RECORDS PROVIDED ▸
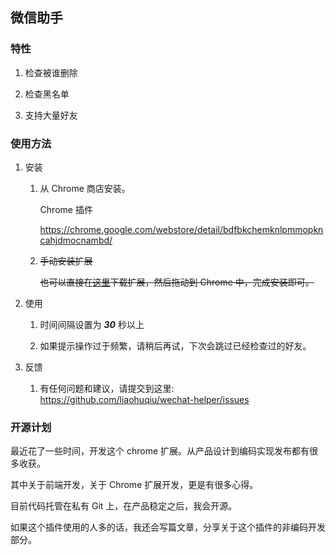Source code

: ## 微信助手

### 特性

1.  检查被谁删除

2.  检查黑名单

3.  支持大量好友

### 使用方法

1. 安装

    1. 从 Chrome 商店安装。
    
        Chrome 插件
    
        https://chrome.google.com/webstore/detail/bdfbkchemknlpmmopkncahjdmocnambd/
    
    2. ~~手动安装扩展~~
    
        ~~也可以直接在[这里]()下载扩展，然后拖动到 Chrome 中，完成安装即可。~~

2.  使用
    
    1.  时间间隔设置为 ***30*** 秒以上

    2.  如果提示操作过于频繁，请稍后再试，下次会跳过已经检查过的好友。

3.  反馈

    1.  有任何问题和建议，请提交到这里: https://github.com/liaohuqiu/wechat-helper/issues

### 开源计划

最近花了一些时间，开发这个 chrome 扩展。从产品设计到编码实现发布都有很多收获。

其中关于前端开发，关于 Chrome 扩展开发，更是有很多心得。

目前代码托管在私有 Git 上，在产品稳定之后，我会开源。

如果这个插件使用的人多的话，我还会写篇文章，分享关于这个插件的非编码开发部分。
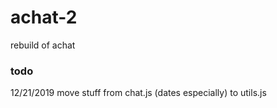 # achat-2
rebuild of achat

### todo
12/21/2019
move stuff from chat.js (dates especially) to utils.js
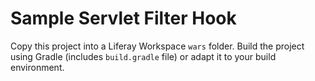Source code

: # Sample Servlet Filter Hook

Copy this project into a Liferay Workspace `wars` folder. Build the project
using Gradle (includes `build.gradle` file) or adapt it to your build
environment. 
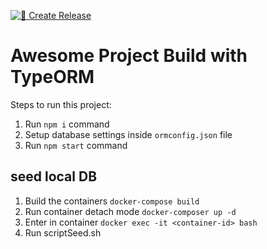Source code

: [![🔖 Create Release](https://github.com/MaloLebrin/be-right-backend/actions/workflows/release.yml/badge.svg)](https://github.com/MaloLebrin/be-right-backend/actions/workflows/release.yml)

# Awesome Project Build with TypeORM

Steps to run this project:

1. Run `npm i` command
2. Setup database settings inside `ormconfig.json` file
3. Run `npm start` command


## seed local DB

1. Build the containers `docker-compose build`
2. Run container detach mode `docker-composer up -d`
3. Enter in container `docker exec -it <container-id> bash`
4. Run scriptSeed.sh
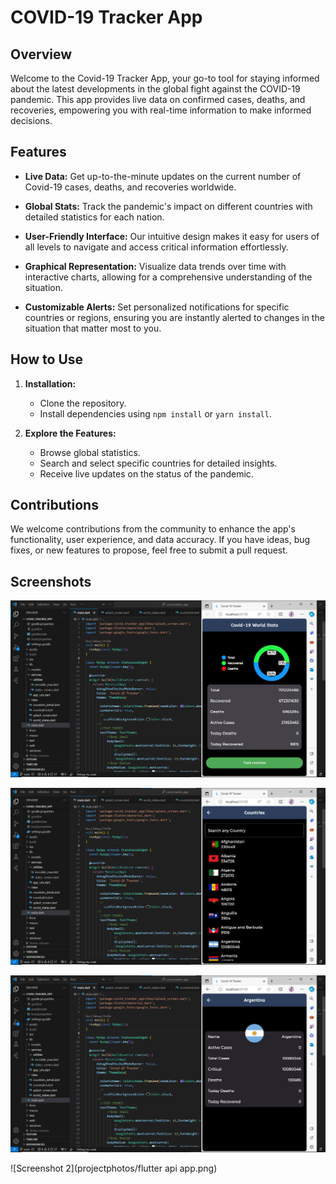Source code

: # COVID-19 Tracker App

## Overview

Welcome to the Covid-19 Tracker App, your go-to tool for staying informed about the latest developments in the global fight against the COVID-19 pandemic. This app provides live data on confirmed cases, deaths, and recoveries, empowering you with real-time information to make informed decisions.

## Features

- **Live Data:** Get up-to-the-minute updates on the current number of Covid-19 cases, deaths, and recoveries worldwide.

- **Global Stats:** Track the pandemic's impact on different countries with detailed statistics for each nation.

- **User-Friendly Interface:** Our intuitive design makes it easy for users of all levels to navigate and access critical information effortlessly.

- **Graphical Representation:** Visualize data trends over time with interactive charts, allowing for a comprehensive understanding of the situation.

- **Customizable Alerts:** Set personalized notifications for specific countries or regions, ensuring you are instantly alerted to changes in the situation that matter most to you.

## How to Use

1. **Installation:**
   - Clone the repository.
   - Install dependencies using `npm install` or `yarn install`.

2. **Explore the Features:**
   - Browse global statistics.
   - Search and select specific countries for detailed insights.
   - Receive live updates on the status of the pandemic.

## Contributions

We welcome contributions from the community to enhance the app's functionality, user experience, and data accuracy. If you have ideas, bug fixes, or new features to propose, feel free to submit a pull request.

## Screenshots

![Screenshot 1](projectphotos/covid19trackerappflutter.png) 

![Screenshot 2](projectphotos/covid19pix.png)

![Screenshot 1](projectphotos/covid19picc.png) 

![Screenshot 2](projectphotos/flutter api app.png)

TASK PROMPT ▸ Among the lines above, find those with the string "from" and copy them.

WRITTEN SOLUTION ▸
move stuff from chat.js (dates especially) to utils.js
We welcome contributions from the community to enhance the app's functionality, user experience, and data accuracy. If you have ideas, bug fixes, or new features to propose, feel free to submit a pull request.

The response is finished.